Up Your Coffee Intake & The Temperature of Your Baths to Get in Shape; Up Your Mood W/ Self-Paced Aerobics; Up Your Vitamin D in Time; Up Both Fat & Sugar For Diabesity

Ice cold baths are retarded. A cosy hot tub and a cup of coffee make a way better peak conditioning strategy.
+38% that's the SuppVersity Figure of the Week and it is the fat liberating advantage of the ingestion of 3mg/kg caffeine (in water) before sitting for 30 min in a hot bath (42°C; up to the navel) - yeah, you read me right:  The latest study from the Graduate School at the Department of Health Care of the Soonchunhyang University in the Republic of Korea is about the thermogenic effects of HOT (not cold) baths.

Even in the absence of additional caffeine ingestion the latter increases the amount of circulating free fatty acids by 52% (80% with caffeine) with the ~200-300mg of caffeine before the bath it almost doubles the amount of free fatty acids and increases the circulating leptin levels by 28% (vs. 5.6% w/out caffeine).

Whether the significantly more pronounced reduction in waist circumference (8.9mm vs 6.7mm) Tae-Wook Kim & Jeong-Beom Lee observed in their 9 male subjects (age ~26y; BF% 20%; no habitual caffeine consumers) is yet a result of real fat loss, remains highly questionable. However, even if that's not the case  sitting in a hot tub after having a large cup of coffee would still qualify as a potentially valuable peak-conditioning technique before a contest or photo shoot - or, for the less ambitious, before the high school reunion or the a first date ;-)

Aerobic workouts for a better mood

(Buscombe. 2013) You know these drill instructor classes, where the mostly female participants get their more or less over- and under-sized butts kicked ending up either severely overtrained or chit-chatting with the lady next to them? Yeah, I see - you know exactly what I am talking about ;-)

I guess Richard M. Buscombe and Helen Inskip from the University of London won't like my prelude to their study and there is in fact nothing bad about doing aerobic session like the ones in the Buscombe study, but both, the effects on body composition are about as intensity dependent as the affective changes, Buscome & Inskip measured in their study.
Figure 1: Psychological and physiological effect of 40 min or aerobics at different intensity (Buscombe. 2013)
As you can see in figure 1 the absolute affective change from pre- to post was clearly intensity dependent. Yet despite the fact that the intense workouts had the most significant (beneficial) effect on the feeling scales, the researchers are probably right, when they highlight that
"there was a positive pretest-to-posttest shift in the FS scores, irrespective of the intensity of exercise [and that this] finding supports existing literature advocating the role exercise plays in contributing to positive affective change" (Buscombe. 2013)
Still, in this group of 15 women (medium age 35.08) who think of themselves that they are "fit" or "highly fit", the high intensity (complete routine performed matched to a music with a 140bpm speed) has the greatest reward effect (pre- vs. post).

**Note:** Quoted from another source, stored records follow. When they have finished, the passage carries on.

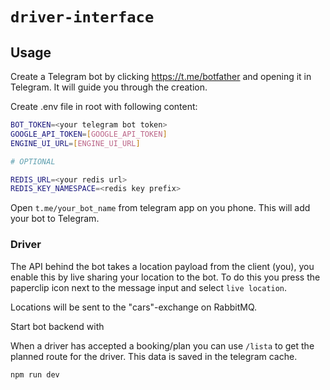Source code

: # `driver-interface`

## Usage
Create a Telegram bot by clicking https://t.me/botfather and opening it in Telegram. It will guide you through the creation.

Create .env file in root with following content:

```bash
BOT_TOKEN=<your telegram bot token>
GOOGLE_API_TOKEN=[GOOGLE_API_TOKEN]
ENGINE_UI_URL=[ENGINE_UI_URL]

# OPTIONAL

REDIS_URL=<your redis url>
REDIS_KEY_NAMESPACE=<redis key prefix>
```

Open `t.me/your_bot_name` from telegram app on you phone. This will add your bot to Telegram.

### Driver

The API behind the bot takes a location payload from the client (you), you enable this by live sharing your location to the bot. To do this you press the paperclip icon next to the message input and select `live location`.

Locations will be sent to the "cars"-exchange on RabbitMQ.

Start bot backend with

When a driver has accepted a booking/plan you can use `/lista` to get the planned route for the driver. This data is saved in the telegram cache.

```
npm run dev
```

You have no idea, why I am mentioning the speed of the music here? Read up on the "Accustic Gear" post from 2011 (read more) and the corresponding research overview from April 2013 (learn more) to understand why the rhythm and tempo of the music matters.
In view of the significantly highly rate of perceived exertion and the frustration during the workouts, it does yet stand out of question that the "self-paced" routine, in the course of which
"[t]he participants were instructed that they could add or take away levels from their 'Step' aerobics box, as appropriate [and were allowed] alter the intensity of their session at any stage throughout the course" (Buscombe. 2013)
would be the preferable way to exercise on a regular basis - also, or rather especially because it does not entail the same risk of overtraining as the "push yourself to the limits" high intensity pattern.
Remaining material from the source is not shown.